* [What to do]:
Begin with the line containing "android 使用vitamio播放rtmp流" and copy each line exactly through the last line of the entries, inclusive.

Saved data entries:
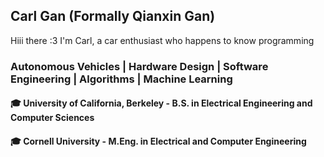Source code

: ## Carl Gan (Formally Qianxin Gan)

Hiii there :3 I'm Carl, a car enthusiast who happens to know programming

### Autonomous Vehicles | Hardware Design | Software Engineering | Algorithms | Machine Learning

#### 🎓 University of California, Berkeley - B.S. in Electrical Engineering and Computer Sciences
#### 🎓 Cornell University - M.Eng. in Electrical and Computer Engineering

<!--
**CarlQGan/CarlQGan** is a ✨ _special_ ✨ repository because its `README.md` (this file) appears on your GitHub profile.

Here are some ideas to get you started:

- 🔭 I’m currently working on ...
- 🌱 I’m currently learning ...
- 👯 I’m looking to collaborate on ...
- 🤔 I’m looking for help with ...
- 💬 Ask me about ...
- 📫 How to reach me: ...
- 😄 Pronouns: ...
- ⚡ Fun fact: ...
-->
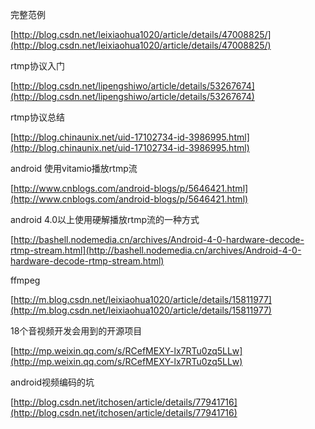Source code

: 完整范例

[http://blog.csdn.net/leixiaohua1020/article/details/47008825/](http://blog.csdn.net/leixiaohua1020/article/details/47008825/)

rtmp协议入门

[http://blog.csdn.net/lipengshiwo/article/details/53267674](http://blog.csdn.net/lipengshiwo/article/details/53267674)

rtmp协议总结

[http://blog.chinaunix.net/uid-17102734-id-3986995.html](http://blog.chinaunix.net/uid-17102734-id-3986995.html)

android 使用vitamio播放rtmp流

[http://www.cnblogs.com/android-blogs/p/5646421.html](http://www.cnblogs.com/android-blogs/p/5646421.html)

android 4.0以上使用硬解播放rtmp流的一种方式

[http://bashell.nodemedia.cn/archives/Android-4-0-hardware-decode-rtmp-stream.html](http://bashell.nodemedia.cn/archives/Android-4-0-hardware-decode-rtmp-stream.html)

  

ffmpeg

[http://m.blog.csdn.net/leixiaohua1020/article/details/15811977](http://m.blog.csdn.net/leixiaohua1020/article/details/15811977)

18个音视频开发会用到的开源项目

[http://mp.weixin.qq.com/s/RCefMEXY-lx7RTu0zq5LLw](http://mp.weixin.qq.com/s/RCefMEXY-lx7RTu0zq5LLw)

android视频编码的坑

[http://blog.csdn.net/itchosen/article/details/77941716](http://blog.csdn.net/itchosen/article/details/77941716)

* [Answer box]:
android 使用vitamio播放rtmp流

[http://www.cnblogs.com/android-blogs/p/5646421.html](http://www.cnblogs.com/android-blogs/p/5646421.html)

android 4.0以上使用硬解播放rtmp流的一种方式

[http://bashell.nodemedia.cn/archives/Android-4-0-hardware-decode-rtmp-stream.html](http://bashell.nodemedia.cn/archives/Android-4-0-hardware-decode-rtmp-stream.html)

  

ffmpeg

[http://m.blog.csdn.net/leixiaohua1020/article/details/15811977](http://m.blog.csdn.net/leixiaohua1020/article/details/15811977)

18个音视频开发会用到的开源项目

[http://mp.weixin.qq.com/s/RCefMEXY-lx7RTu0zq5LLw](http://mp.weixin.qq.com/s/RCefMEXY-lx7RTu0zq5LLw)

android视频编码的坑

[http://blog.csdn.net/itchosen/article/details/77941716](http://blog.csdn.net/itchosen/article/details/77941716)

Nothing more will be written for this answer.